Onderzoek het verhaal

Stimuleer je leidinggevende de gedachtegang achter zijn verhaal te verkennen en zijn conclusies op basis van de feiten te heroverwegen. Bijvoorbeeld: concludeert je leidinggevende dat je medewerker zich niet goed voorbereidt, dat ze zich gemakkelijk laat intimideren, of dat ze besluiteloos is? Idealiter help je je leidinggevende twee vragen te beantwoorden: ten eerste, beschik ik over genoeg feiten om tot deze negatieve conclusie te komen en ten tweede, is er een meer positieve conclusie te bedenken die deze feiten verklaart?

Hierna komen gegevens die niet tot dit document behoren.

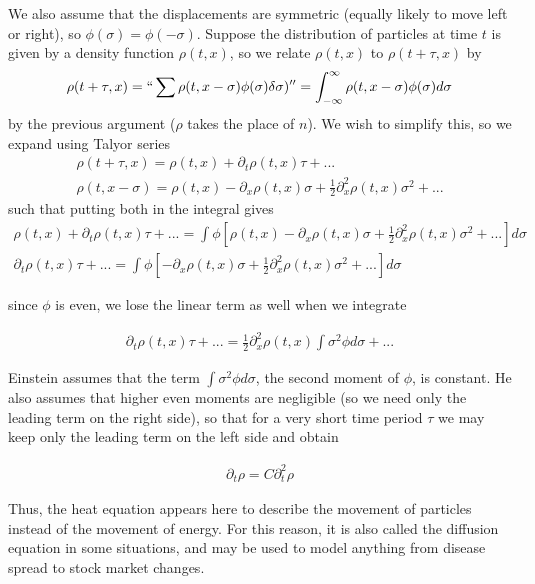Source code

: \documentclass{article}
\newcommand{\pd}{\partial}
\begin{document}
	We also assume that the displacements are symmetric (equally likely to move left or right), so $\phi(\sigma) = \phi(-\sigma)$. Suppose the distribution of particles at time $t$ is given by a density function $\rho(t,x)$, so we relate $\rho(t,x)$ to $\rho(t+\tau,x)$ by 
	\begin{align*}
		\rho(t+\tau,x) = `` \sum \rho(t,x-\sigma)\phi(\sigma)\delta\sigma) '' = \int_{-\infty}^{\infty} \rho(t,x-\sigma)\phi(\sigma)d\sigma
	\end{align*}
	by the previous argument ($\rho$ takes the place of $n$). We wish to simplify this, so we expand using Talyor series
	\begin{align*}
		\rho(t+\tau,x) = \rho(t,x) + \pd_{t}\rho (t,x)\tau + ... \\
		\rho(t,x-\sigma) = \rho(t,x) - \pd_{x}\rho(t,x)\sigma + \frac{1}{2} \pd_{x}^{2} \rho(t,x) \sigma^{2} + ...
	\end{align*}
	such that putting both in the integral gives 
	\begin{align*}
		\rho(t,x) +\pd_{t}\rho (t,x)\tau + ... = \int \phi \left[ \rho(t,x) - \pd_{x}\rho(t,x)\sigma + \frac{1}{2} \pd_{x}^{2} \rho(t,x) \sigma^{2} + ... \right] d\sigma \\
		\pd_{t}\rho (t,x)\tau + ... = \int \phi \left[ - \pd_{x}\rho(t,x)\sigma + \frac{1}{2} \pd_{x}^{2} \rho(t,x) \sigma^{2} + ... \right] d\sigma
	\end{align*}
	
	since $\phi$ is even, we lose the linear term as well when we integrate
	
	\begin{align*}
	\pd_{t}\rho (t,x)\tau + ... = \frac{1}{2} \pd_{x}^{2} \rho(t,x) \int \sigma^{2} \phi d\sigma + ...
	\end{align*}
	
	Einstein assumes that the term $\int \sigma^{2} \phi d\sigma$, the second moment of $\phi$, is constant. He also assumes that higher even moments are negligible (so we need only the leading term on the right side), so that for a very short time period $\tau$ we may keep only the leading term on the left side and obtain 
	
	\begin{align*}
		\pd_{t} \rho = C \pd_{t}^{2} \rho
	\end{align*}
	
	Thus, the heat equation appears here to describe the movement of particles instead of the movement of energy. For this reason, it is also called the diffusion equation in some situations, and may be used to model anything from disease spread to stock market changes. 
	
\end{document}
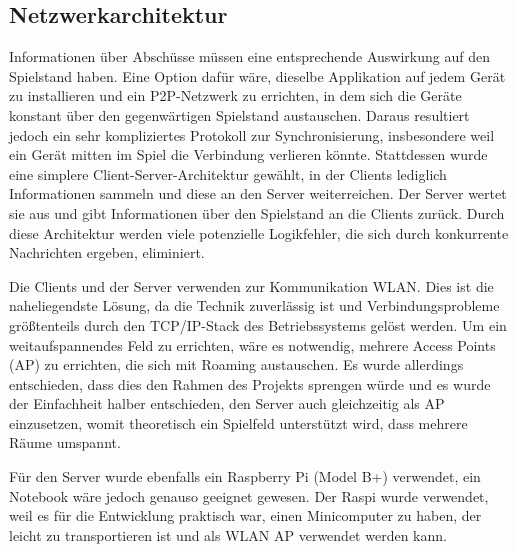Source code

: \subsection{Netzwerkarchitektur}
Informationen über Abschüsse müssen eine entsprechende Auswirkung auf den Spielstand haben.
Eine Option dafür wäre, dieselbe Applikation auf jedem Gerät zu installieren und ein P2P-Netzwerk zu
errichten, in dem sich die Geräte konstant über den gegenwärtigen Spielstand austauschen.
Daraus resultiert jedoch ein sehr kompliziertes Protokoll zur Synchronisierung, insbesondere weil
ein Gerät mitten im Spiel die Verbindung verlieren könnte.
Stattdessen wurde eine simplere Client-Server-Architektur gewählt, in der Clients lediglich
Informationen sammeln und diese an den Server weiterreichen.
Der Server wertet sie aus und gibt Informationen über den Spielstand an die Clients zurück.
Durch diese Architektur werden viele potenzielle Logikfehler, die sich durch konkurrente Nachrichten
ergeben, eliminiert.

Die Clients und der Server verwenden zur Kommunikation WLAN. Dies ist die naheliegendste Lösung, da
die Technik zuverlässig ist und Verbindungsprobleme größtenteils durch den TCP/IP-Stack des
Betriebssystems gelöst werden.
Um ein weitaufspannendes Feld zu errichten, wäre es notwendig, mehrere Access Points (AP) zu
errichten, die sich mit Roaming austauschen.
Es wurde allerdings entschieden, dass dies den Rahmen des Projekts sprengen würde und es wurde der
Einfachheit halber entschieden, den Server auch gleichzeitig als AP einzusetzen, womit theoretisch
ein Spielfeld unterstützt wird, dass mehrere Räume umspannt.

Für den Server wurde ebenfalls ein Raspberry Pi (Model B+) verwendet, ein Notebook wäre jedoch
genauso geeignet gewesen.
Der Raspi wurde verwendet, weil es für die Entwicklung praktisch war, einen Minicomputer zu haben,
der leicht zu transportieren ist und als WLAN AP verwendet werden kann.
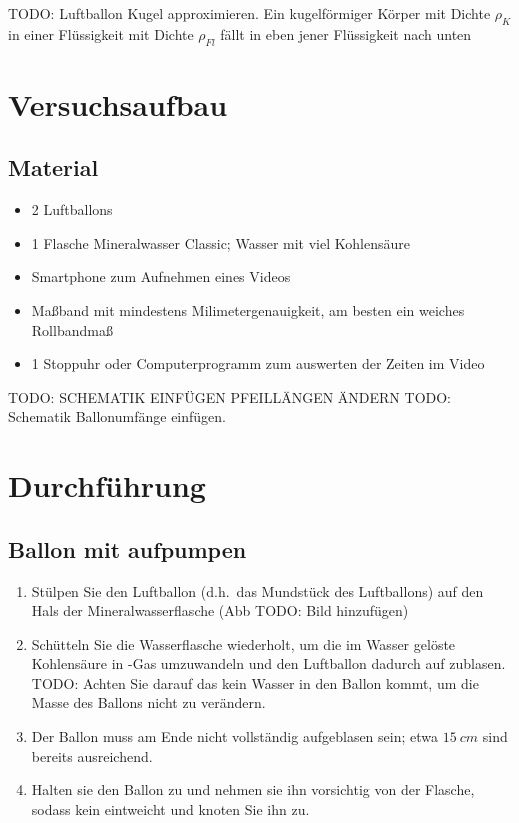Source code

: \documentclass{article}
\begin{document}
    TODO: Luftballon Kugel approximieren. Ein kugelförmiger Körper mit Dichte \(\rho_K\) in einer Flüssigkeit mit Dichte \(\rho_{Fl}\) fällt in eben jener Flüssigkeit nach unten

    \section{Versuchsaufbau}
        \subsection{Material}
        \begin{itemize}
            \item 2 Luftballons
            \item 1 Flasche Mineralwasser Classic; Wasser mit viel Kohlensäure
            \item Smartphone zum Aufnehmen eines Videos
            \item Maßband mit mindestens Milimetergenauigkeit, am besten ein weiches Rollbandmaß
            \item 1 Stoppuhr oder Computerprogramm zum auswerten der Zeiten im Video
        \end{itemize}

    TODO: SCHEMATIK EINFÜGEN PFEILLÄNGEN ÄNDERN
    TODO: Schematik Ballonumfänge einfügen.

    \section{Durchführung}
        \subsection{Ballon mit \texorpdfstring{}{CO2} aufpumpen}
            \begin{enumerate}
                \item Stülpen Sie den Luftballon (d.h.\ das Mundstück des Luftballons) auf den Hals der Mineralwasserflasche (Abb TODO: Bild hinzufügen)
                \item Schütteln Sie die Wasserflasche wiederholt, um die im Wasser gelöste Kohlensäure in -Gas umzuwandeln und den Luftballon dadurch auf zublasen.
                TODO: Achten Sie darauf das kein Wasser in den Ballon kommt, um die Masse des Ballons nicht zu verändern.
                \item Der Ballon muss am Ende nicht vollständig aufgeblasen sein; etwa \(\SI{15}{cm}\) sind bereits ausreichend.
                \item Halten sie den Ballon zu und nehmen sie ihn vorsichtig von der Flasche, sodass kein  eintweicht und knoten Sie ihn zu.
            \end{enumerate}
        
\end{document}
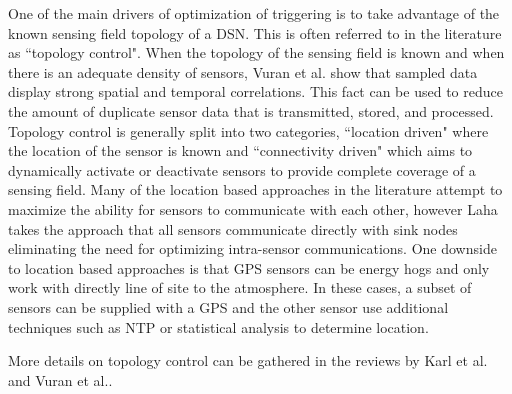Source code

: One of the main drivers of optimization of triggering is to take advantage of the known sensing field topology of a DSN. This is often referred to in the literature as ``topology control"\cite{santi2005topology}. When the topology of the sensing field is known and when there is an adequate density of sensors, Vuran et al.\cite{luan2015fog} show that sampled data display strong spatial and temporal correlations. This fact can be used to reduce the amount of duplicate sensor data that is transmitted, stored, and processed. Topology control is generally split into two categories, ``location  driven" where the location of the sensor is known and ``connectivity driven" which aims to dynamically activate or deactivate sensors to provide complete coverage of a sensing field. Many of the location based approaches in the literature attempt  to maximize the ability for sensors to communicate with each other, however Laha takes the approach that all sensors communicate directly with sink nodes eliminating the need for optimizing intra-sensor communications. One downside to location based approaches is that GPS sensors can be energy hogs and only work with directly line of site to the atmosphere. In these cases, a subset of sensors can be supplied with a GPS and the other sensor use additional techniques such as NTP or statistical analysis to determine location\cite{langendoen2003distributed}.

More details on topology control can be gathered in the reviews by Karl et al.\cite{karl2007protocols} and Vuran et al.\cite{vuran2004spatio}.







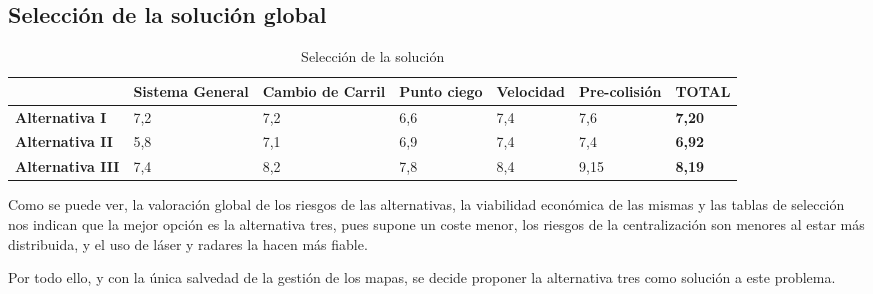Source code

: \subsection{Selección de la solución global}
\begin{table}[H]
\begin{center}
\begin{tabular}{p{} p{} p{} p{} p{} p{} p{}}
 & \textbf{Sistema General} & \textbf{Cambio de Carril} & \textbf{Punto ciego} & \textbf{Velocidad} & \textbf{Pre-colisión} & \textbf{TOTAL} \\
\hline \hline
\textbf{Alternativa I} & 7,2 & 7,2 & 6,6 & 7,4 & 7,6 & \textbf{7,20}  \\
\hline
\textbf{Alternativa II} & 5,8 & 7,1 & 6,9 & 7,4 & 7,4 & \textbf{6,92}  \\
\hline
\textbf{Alternativa III} & 7,4 & 8,2 & 7,8 & 8,4 & 9,15 & \textbf{8,19} \\ \hline
\end{tabular}
\caption{Selección de la solución}
\label{tab:solucion}
\end{center}
\end{table}


\par Como se puede ver, la valoración global de los riesgos de las alternativas, la viabilidad económica de las mismas y las tablas de selección nos indican que la mejor opción es la alternativa tres, pues supone un coste menor, los riesgos de la centralización son menores al estar más distribuida, y el uso de láser y radares la hacen más fiable.

\par Por todo ello, y con la única salvedad de la gestión de los mapas, se decide proponer la alternativa tres como solución a este problema.
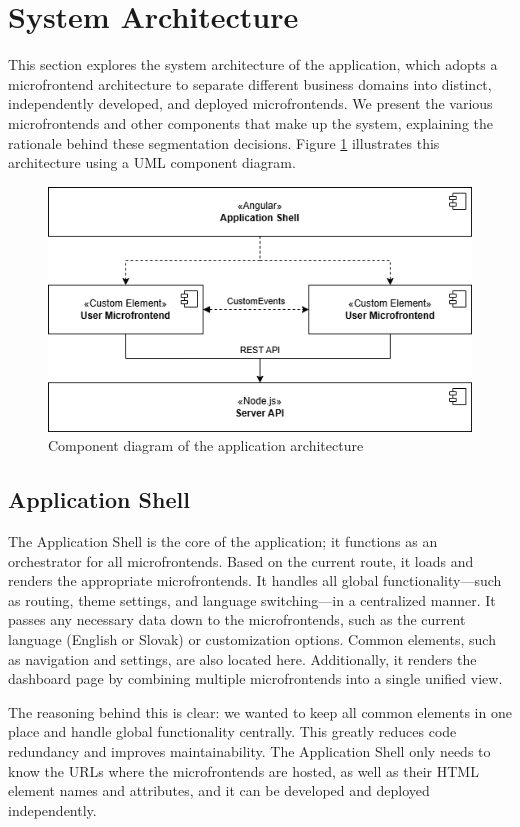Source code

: \section{System Architecture}
\label{sec:SystemArchitecture}
This section explores the system architecture of the application, which adopts a microfrontend architecture to separate different business domains into distinct, independently developed, and deployed microfrontends. We present the various microfrontends and other components that make up the system, explaining the rationale behind these segmentation decisions. Figure \ref{fig:app-architecture} illustrates this architecture using a UML component diagram.
\begin{figure}[h]  
    \centerline{\includegraphics[width=.75\textwidth]{images/app-architecture.png}}  
    \caption[Application architecture component diagram]{Component diagram of the application architecture}  
    \label{fig:app-architecture}  
\end{figure}

\subsection{Application Shell}
The Application Shell is the core of the application; it functions as an orchestrator for all microfrontends. Based on the current route, it loads and renders the appropriate microfrontends. It handles all global functionality—such as routing, theme settings, and language switching—in a centralized manner. It passes any necessary data down to the microfrontends, such as the current language (English or Slovak) or customization options. Common elements, such as navigation and settings, are also located here. Additionally, it renders the dashboard page by combining multiple microfrontends into a single unified view.

The reasoning behind this is clear: we wanted to keep all common elements in one place and handle global functionality centrally. This greatly reduces code redundancy and improves maintainability. The Application Shell only needs to know the URLs where the microfrontends are hosted, as well as their HTML element names and attributes, and it can be developed and deployed independently.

Podium en zichtbaarheid. Wanneer je met je leidinggevende praat, is het niet jouw doel om hem over te halen jouw perspectief over te nemen. Het is je doel ervoor te zorgen dat hij zijn eerste indrukken heroverweegt en dat hij openstaat voor nieuwe informatie. Deze informatie moet echter niet van jou komen, maar van je medewerker. Wat jij kunt doen, is je medewerker een podium bieden om haar kwaliteiten zichtbaar te maken. Zorg voor een gelegenheid waarbij ze zichzelf kan bewijzen en kan laten zien dat het wantrouwen van de leidinggevende onterecht is.

Neem zelf de verantwoordelijkheid voor het probleem

Als je het met je leidinggevende eens bent dat de medewerker haar houding moet aanpassen, aanvaard dan de verantwoordelijkheid daarvoor. Zeg niet dat het nu eenmaal zo moet omdat je leidinggevende dat wil. Leg aan de hand van natuurlijke gevolgen uit wat het verband is tussen haar gedrag en eventuele consequenties die voor haar belangrijk zijn. Ze moet de zakelijke redenen om te veranderen begrijpen, anders kan ze de bezwaren afdoen als onterecht of ongefundeerd.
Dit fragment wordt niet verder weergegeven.